The line O_L–X is seen by the left camera as a point because it is directly in line with that camera's lens optical center. However, the right camera sees this line as a line in its image plane. That line (e_R–x_R) in the right camera is called an epipolar line. Symmetrically, the line O_R–X is seen by the right camera as a point and is seen as epipolar line e_L–x_Lby the left camera.

An epipolar line is a function of the position of point X in the 3D space, i.e. as X varies, a set of epipolar lines is generated in both images. Since the 3D line O_L–X passes through the optical center of the lens O_L, the corresponding epipolar line in the right image must pass through the epipole e_R (and correspondingly for epipolar lines in the left image). All epipolar lines in one image contain the epipolar point of that image.^[1] In fact, any line which contains the epipolar point is an epipolar line since it can be derived from some 3D point X.

Epipolar plane

As an alternative visualization, consider the points X, O_L & O_R that form a plane called the epipolar plane. The epipolar plane intersects each camera's image plane where it forms lines—the epipolar lines. The epipolar plane and all epipolar lines intersect the epipoles regardless of where X is located.

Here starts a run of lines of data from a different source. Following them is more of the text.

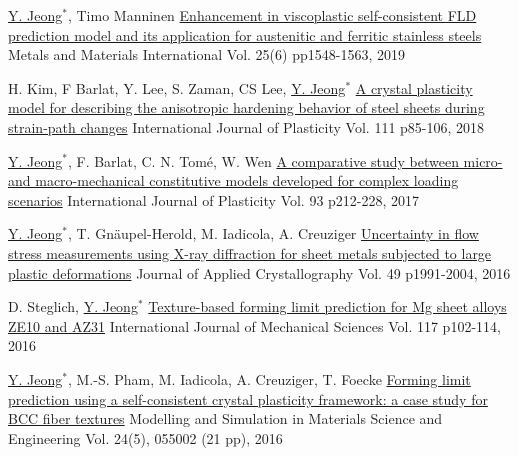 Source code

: \begin{cventries}
  \cventry
  {\underline{Y. Jeong}$^*$, Timo Manninen}
  {\href{https://doi.org/10.1007/s12540-019-00292-5}{Enhancement in viscoplastic self-consistent FLD prediction model and its application for austenitic and ferritic stainless steels}}
  {Metals and Materials International}
  {Vol. 25(6) pp1548-1563, 2019}
  {
  }

  \cventry
  {H. Kim, F Barlat, Y. Lee, S. Zaman, CS Lee, \underline{Y. Jeong}$^*$}
  {\href{https://doi.org/10.1016/j.ijplas.2018.07.010}{A crystal plasticity model for describing the anisotropic hardening behavior of steel sheets during strain-path changes}}
  {International Journal of Plasticity}
  {Vol. 111 p85-106, 2018}
  {
  }

  \cventry
  {\underline{Y. Jeong}$^*$, F. Barlat, C. N. Tom\'{e}, W. Wen}
  {\href{http://dx.doi.org/10.1016/j.ijplas.2016.07.015}{A comparative study between micro- and macro-mechanical constitutive models developed for complex loading scenarios}}
  {International Journal of Plasticity}
  {Vol. 93 p212-228, 2017} %
  {
  }

  \cventry
  {\underline{Y. Jeong}$^*$, T. Gn\"{a}upel-Herold, M. Iadicola, A. Creuziger} %
  {\href{https://doi.org/10.1107/S1600576716013662}{Uncertainty in flow stress measurements using X-ray diffraction for sheet metals subjected to large plastic deformations}} %
  {Journal of Applied Crystallography} %
  {Vol. 49 p1991-2004, 2016} %
  {
  }

  \cventry
  {D. Steglich, \underline{Y. Jeong}$^*$}
  {\href{http://dx.doi.org/10.1016/j.ijmecsci.2016.08.013}{Texture-based forming limit prediction for Mg sheet alloys ZE10 and AZ31}}
  {International Journal of Mechanical Sciences} %
  {Vol. 117 p102-114, 2016} %
  {
  }

  \cventry
  {\underline{Y. Jeong}$^*$, M.-S. Pham, M. Iadicola, A. Creuziger, T. Foecke}
  {\href{http://dx.doi.org/10.1088/0965-0393/24/5/055005}{Forming limit prediction using a self-consistent crystal plasticity framework: a case study for BCC fiber textures}}
  {Modelling and Simulation in Materials Science and Engineering}
  {Vol. 24(5), 055002 (21 pp), 2016} %
  {
  }


\end{cventries}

Epipolar constraint and triangulation

If the relative position of the two cameras is known, this leads to two important observations:

Assume the projection point x_L is known, and the epipolar line e_R–x_R is known and the point X projects into the right image, on a point x_R which must lie on this particular epipolar line. This means that for each point observed in one image the same point must be observed in the other image on a known epipolar line. This provides an epipolar constraint: the projection of X on the right camera plane x_R must be contained in the e_R–x_R epipolar line. All points X e.g. X₁, X₂, X₃ on the O_L–X_L line will verify that constraint. It means that it is possible to test if two points correspond to the same 3D point. Epipolar constraints can also be described by the fundamental matrix,^[1] or in the case of normalized image coordinates, the essential matrix^[2] between the two cameras.
If the points x_L and x_R are known, their projection lines are also known. If the two image points correspond to the same 3D point X the projection lines must intersect precisely at X. This means that X can be calculated from the coordinates of the two image points, a process called triangulation.^[3]

Simplified cases

The epipolar geometry is simplified if the two camera image planes coincide. In this case, the epipolar lines also coincide (e_L–X_L = e_R–X_R). Furthermore, the epipolar lines are parallel to the line O_L–O_R between the centers of projection, and can in practice be aligned with the horizontal axes of the two images. This means that for each point in one image, its corresponding point in the other image can be found by looking only along a horizontal line. If the cameras cannot be positioned in this way, the image coordinates from the cameras may be transformed to emulate having a common image plane. This process is called image rectification.